We are all familiar with the story of Noah’s ark, I trust, but let’s do a quick recap of it anyway. God sees how wicked His creatures have become apart from him and, despairing at the suffering and evil he sees in world, decides to destroy everything with a massive flood. But a certain man named Noah pleads with God to spare him and his family. After hearing the man’s case, God agrees and tells him to build a boat, collecting two of each animal. The flood comes, lasting 40 days and nights, and then the waters recede. When it’s all over, God puts a big rainbow in the sky as a promise that he would never destroy the world like that again.

So once again, our detractors are correct in saying that the rainbow was originally supposed to signify God’s promise to Noah. And even now that we know how rainbows are naturally formed, I still believe they hold that meaning. Yet our detractors are wrong to think the LGBT community’s use of the symbol is somehow a betrayal of that original meaning and therefore an affront to God.

In C.S. Lewis’s fantasy novel, The Silver Chair, there is a scene where a certain sequence of words the heroes see carved in giant letters are explained to have originally had a different meaning than has been understood by the children and Puddleglum. It is explained that they used to be part of a longer phrase that pointed to the greatness of the civilization that built the city, now in ruins, which stands over them. This is thought by the speaker to cancel out the meaning the children gleaned from the words they saw. But on the heels of this Puddleglum offers the counter explanation that “[Aslan] was there when the giant king caused the letters to be cut, and he knew already all things that would come of them; including this. (Lewis, The Silver Chair)

Why am I quoting from a children’s fantasy novel? Because I think the point Puddleglum makes about the letters cut by the Giant King is just as applicable to God’s sending of the rainbow back in the days of Noah. If God is truly all-knowing then he would’ve already known in that day all the different meanings that would be attributed to this rainbow of His, perhaps even a few that have yet to turn up. I don’t know about you, but I would not worship a God I thought to possess only limited knowledge.

So He most certainly knew that gays, bisexuals, lesbians, and transgender folk would eventually come to call this symbol theirs. He knew that and He used it anyway. I submit that the rainbow was also intended as God’s promise for those of us who are not heteronormative. Our straight, cis-gender Christian brothers and sisters can’t claim any special place in God’s heart that is not already ours as well. Everyone is special, God loves all of us under that rainbow and He wants each and every one of us to come into His arms just as we are, He wants to admire the beauty he crafted in us. God does marvelous work, doesn’t he?

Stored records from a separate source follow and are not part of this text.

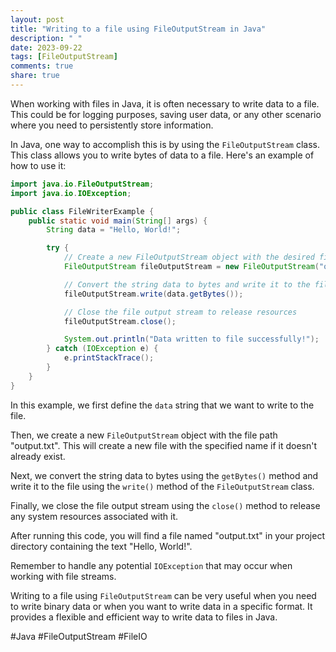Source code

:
 ```yaml
---
layout: post
title: "Writing to a file using FileOutputStream in Java"
description: " "
date: 2023-09-22
tags: [FileOutputStream]
comments: true
share: true
---
```


When working with files in Java, it is often necessary to write data to a file. This could be for logging purposes, saving user data, or any other scenario where you need to persistently store information.

In Java, one way to accomplish this is by using the `FileOutputStream` class. This class allows you to write bytes of data to a file. Here's an example of how to use it:

```java
import java.io.FileOutputStream;
import java.io.IOException;

public class FileWriterExample {
    public static void main(String[] args) {
        String data = "Hello, World!";

        try {
            // Create a new FileOutputStream object with the desired file path
            FileOutputStream fileOutputStream = new FileOutputStream("output.txt");

            // Convert the string data to bytes and write it to the file
            fileOutputStream.write(data.getBytes());

            // Close the file output stream to release resources
            fileOutputStream.close();

            System.out.println("Data written to file successfully!");
        } catch (IOException e) {
            e.printStackTrace();
        }
    }
}
```

In this example, we first define the `data` string that we want to write to the file. 

Then, we create a new `FileOutputStream` object with the file path "output.txt". This will create a new file with the specified name if it doesn't already exist.

Next, we convert the string data to bytes using the `getBytes()` method and write it to the file using the `write()` method of the `FileOutputStream` class.

Finally, we close the file output stream using the `close()` method to release any system resources associated with it.

After running this code, you will find a file named "output.txt" in your project directory containing the text "Hello, World!".

Remember to handle any potential `IOException` that may occur when working with file streams.

Writing to a file using `FileOutputStream` can be very useful when you need to write binary data or when you want to write data in a specific format. It provides a flexible and efficient way to write data to files in Java.

#Java #FileOutputStream #FileIO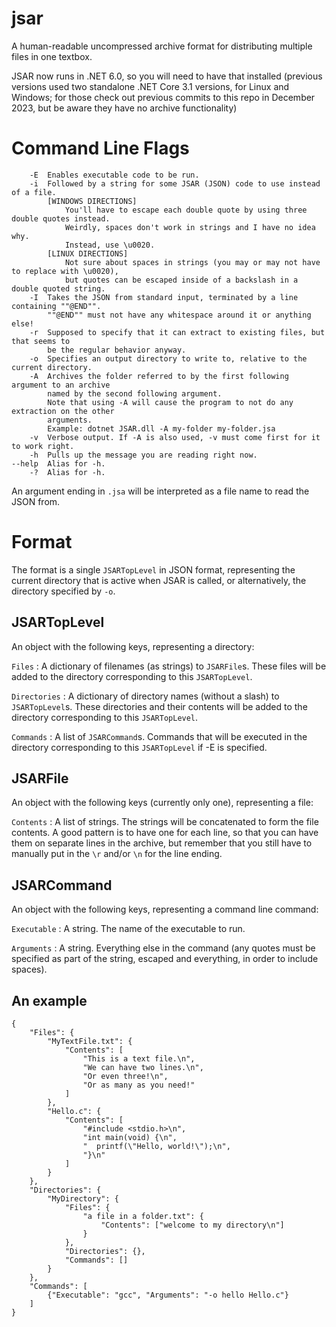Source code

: # jsar
 A human-readable uncompressed archive format for distributing multiple files in one textbox.

 JSAR now runs in .NET 6.0, so you will need to have that installed (previous versions used two standalone .NET Core 3.1 versions, for Linux and Windows; for those check out previous commits to this repo in December 2023, but be aware they have no archive functionality)

# Command Line Flags
```
    -E  Enables executable code to be run.
    -i  Followed by a string for some JSAR (JSON) code to use instead of a file.
        [WINDOWS DIRECTIONS]
            You'll have to escape each double quote by using three double quotes instead.
            Weirdly, spaces don't work in strings and I have no idea why.
            Instead, use \u0020.
        [LINUX DIRECTIONS]
            Not sure about spaces in strings (you may or may not have to replace with \u0020),
            but quotes can be escaped inside of a backslash in a double quoted string.
    -I  Takes the JSON from standard input, terminated by a line containing ""@END"".
        ""@END"" must not have any whitespace around it or anything else!
    -r  Supposed to specify that it can extract to existing files, but that seems to
        be the regular behavior anyway.
    -o  Specifies an output directory to write to, relative to the current directory.
    -A  Archives the folder referred to by the first following argument to an archive
        named by the second following argument.
        Note that using -A will cause the program to not do any extraction on the other
        arguments.
        Example: dotnet JSAR.dll -A my-folder my-folder.jsa
    -v  Verbose output. If -A is also used, -v must come first for it to work right.
    -h  Pulls up the message you are reading right now.
--help  Alias for -h.
    -?  Alias for -h.
```
An argument ending in `.jsa` will be interpreted as a file name to read the JSON from. 

# Format
The format is a single `JSARTopLevel` in JSON format, representing the current directory that is active when JSAR is called, or alternatively, the directory specified by `-o`.
## JSARTopLevel
An object with the following keys, representing a directory:

`Files` : A dictionary of filenames (as strings) to `JSARFile`s. These files will be added to the directory corresponding to this `JSARTopLevel`. 

`Directories` : A dictionary of directory names (without a slash) to `JSARTopLevel`s. These directories and their contents will be added to the directory corresponding to this `JSARTopLevel`.

`Commands` : A list of `JSARCommand`s. Commands that will be executed in the directory corresponding to this `JSARTopLevel` if -E is specified.

## JSARFile
An object with the following keys (currently only one), representing a file:

`Contents` : A list of strings. The strings will be concatenated to form the file contents. A good pattern is to have one for each line, so that you can have them on separate lines in the archive, but remember that you still have to manually put in the `\r` and/or `\n` for the line ending.

## JSARCommand
An object with the following keys, representing a command line command:

`Executable` : A string. The name of the executable to run.

`Arguments` : A string. Everything else in the command (any quotes must be specified as part of the string, escaped and everything, in order to include spaces).

## An example
```
{
    "Files": {
        "MyTextFile.txt": {
            "Contents": [
                "This is a text file.\n",
                "We can have two lines.\n",
                "Or even three!\n",
                "Or as many as you need!"
            ]
        },
        "Hello.c": {
            "Contents": [
                "#include <stdio.h>\n",
                "int main(void) {\n",
                "  printf(\"Hello, world!\");\n",
                "}\n"
            ]
        }
    },
    "Directories": {
        "MyDirectory": {
            "Files": {
                "a file in a folder.txt": {
                    "Contents": ["welcome to my directory\n"]
                }
            },
            "Directories": {},
            "Commands": []
        }
    },
    "Commands": [
        {"Executable": "gcc", "Arguments": "-o hello Hello.c"}
    ]
}
```





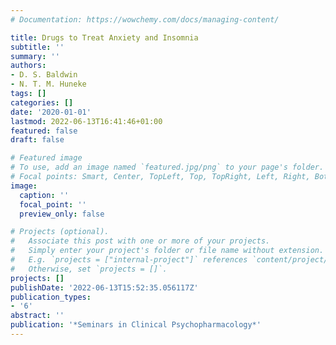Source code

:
 ```yaml
---
# Documentation: https://wowchemy.com/docs/managing-content/

title: Drugs to Treat Anxiety and Insomnia
subtitle: ''
summary: ''
authors:
- D. S. Baldwin
- N. T. M. Huneke
tags: []
categories: []
date: '2020-01-01'
lastmod: 2022-06-13T16:41:46+01:00
featured: false
draft: false

# Featured image
# To use, add an image named `featured.jpg/png` to your page's folder.
# Focal points: Smart, Center, TopLeft, Top, TopRight, Left, Right, BottomLeft, Bottom, BottomRight.
image:
  caption: ''
  focal_point: ''
  preview_only: false

# Projects (optional).
#   Associate this post with one or more of your projects.
#   Simply enter your project's folder or file name without extension.
#   E.g. `projects = ["internal-project"]` references `content/project/deep-learning/index.md`.
#   Otherwise, set `projects = []`.
projects: []
publishDate: '2022-06-13T15:52:35.056117Z'
publication_types:
- '6'
abstract: ''
publication: '*Seminars in Clinical Psychopharmacology*'
---
```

2 Responses to “God and The Rainbow”

  1. www.condo-for-sale-in-pattaya.com Says:

    Usually I do not read post on blogs, but I wish to say that this write-up very pressured me to try and do so!
    Your writing style has been amazed me. Thanks, very nice article.

  2. Simyona Deanova Says:

    You’re certainly welcome and I appreciate the compliment. Sorry for the long wait on this, my home computer recently quit on me. I do hope the delay wasn’t too inconvenient.